Custard’s Last Stand

Ben & Jerry’s recent announcement is the latest example of companies seeking to align values and business strategy by staking out positions on social issues, a trend accelerated by the COVID-19 pandemic and last summer’s social action in the wake of George’s Floyd’s murder.

The Vermont-based ice cream company’s decision to stop selling its products in the occupied Palestinian Territories led to reactions ranging from praise to criticism.

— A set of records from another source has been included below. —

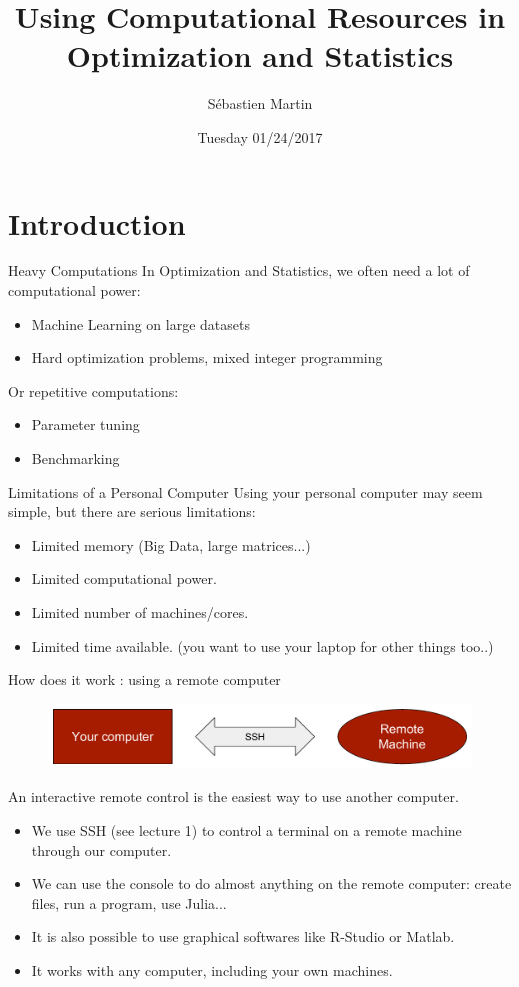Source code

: \documentclass{beamer}
\title[IAP-2017]{Using Computational Resources in Optimization and Statistics}
\author{Sébastien Martin}
\institute{MIT}
\date{Tuesday 01/24/2017}
\begin{document}
\begin{frame}
  \titlepage
\end{frame}


\section{Introduction}

\begin{frame}{Heavy Computations}
  In Optimization and Statistics, we often need a lot of computational power:
  \begin{itemize}
    \item Machine Learning on large datasets
    \item Hard optimization problems, mixed integer programming
  \end{itemize}
  \pause
  Or repetitive computations:
  \begin{itemize}
    \item Parameter tuning
    \item Benchmarking
  \end{itemize}
\end{frame}

\begin{frame}{Limitations of a Personal Computer}
  Using your personal computer may seem simple, but there are serious limitations:
  \begin{itemize}
    \item<1-> Limited \alert{memory} (Big Data, large matrices...)
    \item<2-> Limited \alert{computational power}.
    \item<3-> Limited \alert{number of machines}/cores.
    \item<4-> Limited \alert{time} available. (you want to use your laptop for other things too..)
  \end{itemize}
\end{frame}

\begin{frame}{How does it work : using a remote computer}
  \begin{figure}
    \includegraphics[width=\linewidth]{figures/iap2017-diagram1}
  \end{figure}
  An interactive remote control is the easiest way to use another computer.
  \begin{itemize}
    \item We use \alert{SSH} (see lecture 1) to control a terminal on a remote machine through our computer.
    \item We can use the \alert{console} to do almost anything on the remote computer: create files, run a program, use Julia...
    \item It is also possible to use graphical softwares like \alert{R-Studio or Matlab}.
    \item It works with any computer, including your own machines.
  \end{itemize}
\end{frame}
\end{document}
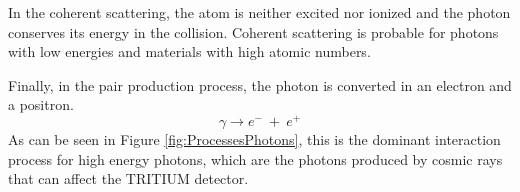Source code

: In the coherent scattering, the atom is neither excited nor ionized and the photon conserves its energy in the collision. Coherent scattering is probable for photons with low energies and materials with high atomic numbers. %

Finally, in the pair production process, the photon is converted in an electron and a positron. 
\begin{equation}
\gamma \longrightarrow e^- ~ + ~ e^+
\label{eq:pairproductionprocess}
\end{equation}
As can be seen in Figure \ref{fig:ProcessesPhotons}, this is the dominant interaction process for high energy photons, which are the photons produced by cosmic rays that can affect the TRITIUM detector.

Taking a stand on a hot-button geopolitical or human rights issue that matters to your company can be a powerful expression of your brand’s values, but consider the following questions:

  • What’s motivating your company to take a stand, and what do you hope to achieve as a result? Are you responding to employee concerns? Reinforcing brand values? Reflecting customer sentiment? Chasing headlines and the news cycle?
  • Have you done your homework? Make sure your position is well-researched and defensible. Understand the implications for your business operations—both positive and negative—and prepare to act accordingly. 
  • Are you being transparent? Whatever your rationale, ensure decisionmakers articulate it clearly to stakeholders—and to the public. Make the effort to achieve internal consensus, which will bolster your position when attacks invariably emerge.
  • Are you prepared for backlash? Expect some vocal detractors—especially around polarizing issues. Anticipate accusations of moral relativism and hypocrisy. While hiring a former ambassador into your c-suite may be excessive, comprehensive policies and consistent standards governing commercial operations in controversial geographies will help your leadership navigate complex international issues.
  • Can you defend your position? If you have a rigorous process in place to review such high-stakes, values-based decision-making, you’ll be prepared to weather the storm. Preemptively line up influencers, rebuttal messaging and favorable media opportunities to make your case and counteract negative press. At the same time, create a process for ongoing evaluation in case circumstances change.